The deeply researched and partly imagined story of the fearless, internationally recognized journalist who was assassinated for believing that ‘words can save lives.’
Anna Politkovskaya: No To Fear tells the story of Anna Politkovskaya’s courageous life, narrated from the perspective of her longtime mentor and friend, the dissident writer Vassily Pachoutinsev. From their first meeting when she was a young literature student writing about poet Marina Tsvetaeva to her rise as an internationally recognized journalist, through Vassily we see Anna develop from junior reporter, to covering social issues after the fall of the Soviet Union, to becoming a fearless defender of human rights. Throughout the author brings the history to life by including key conversations that might have happened between them at pivotal moments in Politkovskaya’s life.

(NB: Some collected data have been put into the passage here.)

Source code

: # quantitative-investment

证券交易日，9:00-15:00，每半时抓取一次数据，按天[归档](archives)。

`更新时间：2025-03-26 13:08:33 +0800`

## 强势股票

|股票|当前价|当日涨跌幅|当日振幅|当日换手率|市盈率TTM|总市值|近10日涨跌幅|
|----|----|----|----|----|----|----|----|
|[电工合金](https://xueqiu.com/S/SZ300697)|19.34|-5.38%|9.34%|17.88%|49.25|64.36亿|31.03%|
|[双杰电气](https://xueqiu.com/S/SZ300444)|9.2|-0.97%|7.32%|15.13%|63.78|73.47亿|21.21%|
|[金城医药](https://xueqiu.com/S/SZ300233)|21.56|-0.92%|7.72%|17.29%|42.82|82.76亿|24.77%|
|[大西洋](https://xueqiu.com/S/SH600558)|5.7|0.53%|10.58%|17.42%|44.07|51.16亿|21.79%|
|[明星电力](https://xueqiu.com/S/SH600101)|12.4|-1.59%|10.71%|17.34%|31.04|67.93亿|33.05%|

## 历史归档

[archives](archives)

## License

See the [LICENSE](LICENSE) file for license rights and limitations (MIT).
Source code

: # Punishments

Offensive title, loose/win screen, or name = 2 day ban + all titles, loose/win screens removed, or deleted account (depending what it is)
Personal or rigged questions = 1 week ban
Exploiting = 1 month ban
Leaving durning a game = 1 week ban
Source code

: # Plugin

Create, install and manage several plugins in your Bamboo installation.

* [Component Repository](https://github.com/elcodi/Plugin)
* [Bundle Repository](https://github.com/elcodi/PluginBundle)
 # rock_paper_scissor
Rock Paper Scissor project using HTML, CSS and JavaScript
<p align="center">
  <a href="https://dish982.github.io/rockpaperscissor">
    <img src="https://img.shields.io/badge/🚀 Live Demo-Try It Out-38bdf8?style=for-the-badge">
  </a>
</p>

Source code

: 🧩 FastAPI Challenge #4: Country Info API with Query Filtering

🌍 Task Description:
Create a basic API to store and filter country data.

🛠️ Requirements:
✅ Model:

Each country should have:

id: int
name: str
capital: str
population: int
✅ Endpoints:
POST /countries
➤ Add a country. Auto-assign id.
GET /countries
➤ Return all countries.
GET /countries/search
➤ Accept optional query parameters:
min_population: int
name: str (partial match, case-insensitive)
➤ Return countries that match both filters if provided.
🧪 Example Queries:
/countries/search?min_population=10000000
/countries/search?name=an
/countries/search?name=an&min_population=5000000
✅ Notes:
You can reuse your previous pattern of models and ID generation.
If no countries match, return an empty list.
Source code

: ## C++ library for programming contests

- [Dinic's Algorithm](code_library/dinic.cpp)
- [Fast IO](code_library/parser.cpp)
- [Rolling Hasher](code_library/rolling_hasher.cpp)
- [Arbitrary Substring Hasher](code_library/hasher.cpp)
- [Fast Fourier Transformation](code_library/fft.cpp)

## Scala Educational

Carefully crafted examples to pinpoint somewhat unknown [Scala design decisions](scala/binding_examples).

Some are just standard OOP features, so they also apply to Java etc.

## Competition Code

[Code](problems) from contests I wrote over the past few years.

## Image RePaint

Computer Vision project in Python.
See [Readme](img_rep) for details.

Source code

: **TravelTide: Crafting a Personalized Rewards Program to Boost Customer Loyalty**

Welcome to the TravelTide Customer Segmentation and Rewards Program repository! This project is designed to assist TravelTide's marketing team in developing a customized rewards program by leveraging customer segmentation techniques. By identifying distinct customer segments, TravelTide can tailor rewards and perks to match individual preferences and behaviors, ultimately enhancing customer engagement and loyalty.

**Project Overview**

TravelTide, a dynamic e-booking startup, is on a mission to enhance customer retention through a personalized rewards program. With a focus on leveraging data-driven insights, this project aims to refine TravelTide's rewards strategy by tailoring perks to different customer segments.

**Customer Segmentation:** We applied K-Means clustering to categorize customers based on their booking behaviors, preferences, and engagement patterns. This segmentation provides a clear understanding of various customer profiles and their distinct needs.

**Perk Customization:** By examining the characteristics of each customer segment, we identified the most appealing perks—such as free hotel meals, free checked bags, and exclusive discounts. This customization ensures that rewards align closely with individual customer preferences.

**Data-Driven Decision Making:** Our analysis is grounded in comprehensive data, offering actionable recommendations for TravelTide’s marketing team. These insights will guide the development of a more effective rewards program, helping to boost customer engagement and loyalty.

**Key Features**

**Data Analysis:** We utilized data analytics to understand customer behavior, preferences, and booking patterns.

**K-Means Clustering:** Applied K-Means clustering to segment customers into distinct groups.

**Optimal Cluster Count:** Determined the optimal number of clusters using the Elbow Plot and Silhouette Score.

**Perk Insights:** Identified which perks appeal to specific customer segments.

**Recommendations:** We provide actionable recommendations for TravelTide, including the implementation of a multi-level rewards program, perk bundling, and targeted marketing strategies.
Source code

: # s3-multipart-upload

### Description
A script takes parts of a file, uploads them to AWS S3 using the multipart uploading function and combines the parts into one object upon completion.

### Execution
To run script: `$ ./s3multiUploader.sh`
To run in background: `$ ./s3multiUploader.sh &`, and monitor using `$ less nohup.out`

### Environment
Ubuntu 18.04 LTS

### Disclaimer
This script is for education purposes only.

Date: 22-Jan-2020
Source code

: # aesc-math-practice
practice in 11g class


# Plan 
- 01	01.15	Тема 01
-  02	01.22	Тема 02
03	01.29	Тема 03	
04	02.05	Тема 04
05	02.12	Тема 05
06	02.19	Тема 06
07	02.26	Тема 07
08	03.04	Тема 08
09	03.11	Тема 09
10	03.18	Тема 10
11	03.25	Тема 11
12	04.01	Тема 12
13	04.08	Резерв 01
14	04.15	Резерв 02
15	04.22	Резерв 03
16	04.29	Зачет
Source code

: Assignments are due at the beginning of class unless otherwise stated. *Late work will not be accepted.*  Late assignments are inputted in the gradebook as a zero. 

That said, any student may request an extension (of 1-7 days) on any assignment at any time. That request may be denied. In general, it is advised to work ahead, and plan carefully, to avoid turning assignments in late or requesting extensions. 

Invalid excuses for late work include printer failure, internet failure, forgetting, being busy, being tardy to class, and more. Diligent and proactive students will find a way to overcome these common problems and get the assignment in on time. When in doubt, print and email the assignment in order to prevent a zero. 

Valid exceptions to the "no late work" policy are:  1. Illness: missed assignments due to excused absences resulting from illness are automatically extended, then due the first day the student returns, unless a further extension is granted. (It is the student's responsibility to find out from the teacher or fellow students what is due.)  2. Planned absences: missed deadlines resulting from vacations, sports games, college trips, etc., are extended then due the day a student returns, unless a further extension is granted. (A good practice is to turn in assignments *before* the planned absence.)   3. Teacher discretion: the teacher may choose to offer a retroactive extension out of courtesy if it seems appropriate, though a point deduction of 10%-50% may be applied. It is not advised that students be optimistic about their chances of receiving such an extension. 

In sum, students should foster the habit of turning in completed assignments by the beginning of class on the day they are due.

A scathing critic of the second Chechen war, Politkovskaya published most of her political work while working at the Novaya Gazeta, a newspaper at the forefront of the fight for free expression in Russia. For their outspokenness several members of its staff were murdered, presumably silenced by Russia's Vladimir Putin and Chechen leader Ramzan Kadyrov. Even after a poisoning attack and a mock execution, Politkovskaya persisted, adamant in her fight for her children's and grandchildren’s world, critiquing the situation in Chechnya and Putin until her assassination in 2006.
The narrator, Pachoutinsev, explains how her legacy lives on, inspiring those in pursuit of justice and the truth both in Russia and abroad.
There have always been people who said NO to what they considered unjust and unfair. They Said No is an historical fiction series for younger readers of protestors, activists, poets, revolutionaries and other brave changemakers from around the world that emphasizes the importance of standing up for what you know is right.
“Perhaps, if these books rally enough young activists to say no to fear and despair, future [Anna] Politkovskayas and [Mordechai] Anielewiczes will be able to lead long and happy lives.”
– Alan Gratz, The New York Times Book Review
As a journalist Dominique Conil has for more than a decade reported primarily on Russia and the Aral Sea as well as reporting on prisons with the newspaper Libération. She regularly collaborates with Michel Butel's L'Autre Journal and, subsequently, with L'Événement du Jeudi, DS Magazine, L'Humanité (major reportages) and the Cosmopolitaine program on France Inter radio.
In 2008, she received the Inédit Acts-Sud-Le Monde award for her novel Hope for the War published by Actes Sud. She maintains a blog on the online daily Mediapart, for which she has also been a literary critic since 2011.
Alison L. Strayer is a Canadian writer and translator. She won the Warwick Prize for Women in Translation, and her work has been shortlisted for the Governor General’s Award for Literature and for Translation, the Grand Prix du livre de Montreal, the Prix littéraire France-Québec, and the Man Booker International Prize. She lives in Paris.